If you’ve been within shouting distance of a TV, computer, tablet, phone, or newspaper today, you’ve likely heard that Congress passed an omnibus spending bill last night, including a COVID relief package. What you may not have heard much about yet is a number of significant changes to federal financial aid programs included in the legislation.  More details will be forthcoming, and the bill is still pending President Trump’s signature, but, for now, here are the major provisions in the bill that may directly or indirectly affect how students and parents pay for college:


  • $23 billion in emergency relief will be provided to institutions of higher education, some of which will be used to supplement student aid programs.
  • $1.3 billion in capital financing loans made to Historically Black Colleges and Universities (HBCUs) will be forgiven.
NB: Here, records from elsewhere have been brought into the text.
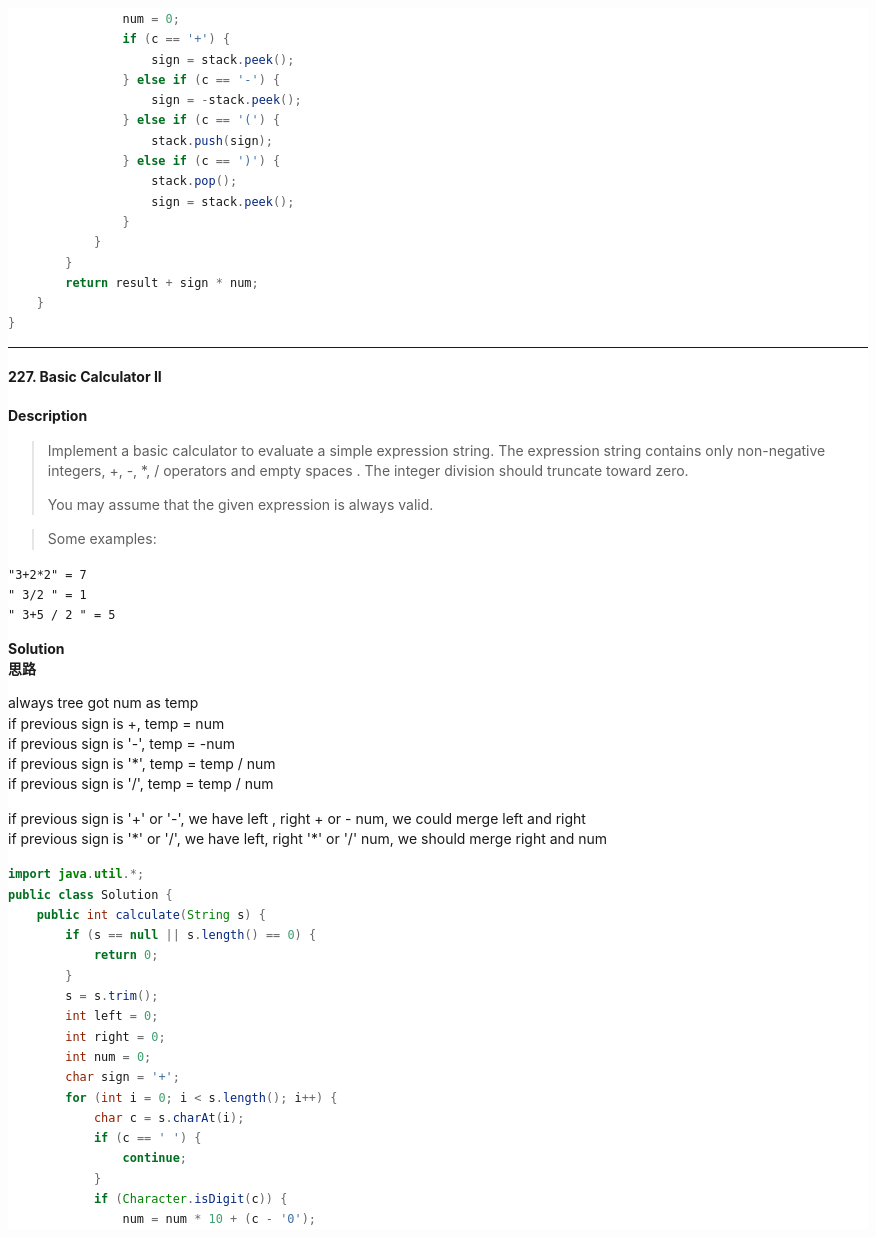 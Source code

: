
 ```java
                num = 0;
                if (c == '+') {
                    sign = stack.peek();
                } else if (c == '-') {
                    sign = -stack.peek();
                } else if (c == '(') {
                    stack.push(sign);
                } else if (c == ')') {
                    stack.pop();
                    sign = stack.peek();
                }
            }
        }
        return result + sign * num;
    }
}
```
* * *

#### 227. Basic Calculator II 

**Description**   
>Implement a basic calculator to evaluate a simple expression string.
>The expression string contains only non-negative integers, +, -, *, / operators and empty spaces . The integer division should truncate toward zero.
>
>You may assume that the given expression is always valid.

>Some examples:
```
"3+2*2" = 7
" 3/2 " = 1
" 3+5 / 2 " = 5
```


**Solution**  
**思路**  

always tree got num as temp  
if previous sign is +, temp = num  
if previous sign is '-', temp = -num  
if previous sign is '\*', temp = temp / num  
if previous sign is '/', temp = temp / num  

if previous sign is '+' or '-', we have left , right + or - num, we could merge left and right   
if previous sign is '\*' or '/', we have left, right '\*' or '/' num, we should merge right and num   
```java
import java.util.*;
public class Solution {
    public int calculate(String s) {
        if (s == null || s.length() == 0) {
            return 0;
        }
        s = s.trim();
        int left = 0;
        int right = 0;
        int num = 0;
        char sign = '+';
        for (int i = 0; i < s.length(); i++) {
            char c = s.charAt(i);
            if (c == ' ') {
                continue;
            }
            if (Character.isDigit(c)) {
                num = num * 10 + (c - '0');
```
  • Beginning with the 2023/24 academic year (the start date applicable to most of these FAFSA changes to follow), the Free Application for Federal Student Aid (FAFSA) will be reduced from 108 to 36 questions. This FAFSA simplification has long been a primary legislative goal of Senator Lamar Alexander (TN), due to retire at the end of the year.
  • The term Expected Family Contribution (EFC) will be replaced with the term Student Aid Index (SAI). There are some modifications to the calculation of this number, but the change in terminology is largely a recognition that families rarely end up actually contributing their EFC to college (they may end up paying more or less, depending upon aid awarded by the college and spending decisions made by the family) and the figure is primarily used as an index to allocate financial aid funding.
  • The SAI can be as low as -$1,500 (as opposed to a minimum $0 EFC), allowing states, colleges, and other awarding agencies to identify the neediest students and target aid programs accordingly.
  • The untaxed income questions on the FAFSA will be reduced to only data elements available on a tax return, allowing all income data required on the FAFSA to be provided through the IRS Data Retrieval Tool (DRT) and not manually input by families. Likely most significantly for families, this change means that contributions to employer-sponsored retirement plans like 401ks will no longer be considered untaxed income in the federal financial aid calculations.
  • Child support received will be considered an asset of the recipient, not untaxed income. Assets are assessed more gently than income in the financial aid formula and are completely excluded from the calculations for lower-income families (now defined as parents making less than $60,000 annually and filing a simple tax return).
  • For divorced/separated/never married parents, the custodial parent will now be determined by which parent provided greater financial support, not by which parent the student lived with more.
  • Small, family-owned businesses will no longer be excluded as an asset in the financial aid calculations.*
  • The parents’ contribution to the SAI will not be split among the number of children they have enrolled in college the way their portion of the EFC currently is.*
  • Drug convictions and Selective Service registration will no longer affect federal student aid eligibility.
  • Colleges have been given new guidance on the use of professional judgement, including the prohibition of policies denying all financial aid appeals and the allowance for excluding income earned from work when the applicant can document the receipt of unemployment during times of national emergency.
  • A number of changes were made to rules governing how colleges set their cost of attendance budget (a number which leads to maximum financial aid and student loan eligibility), including the requirement that colleges include allowances for three meals per day.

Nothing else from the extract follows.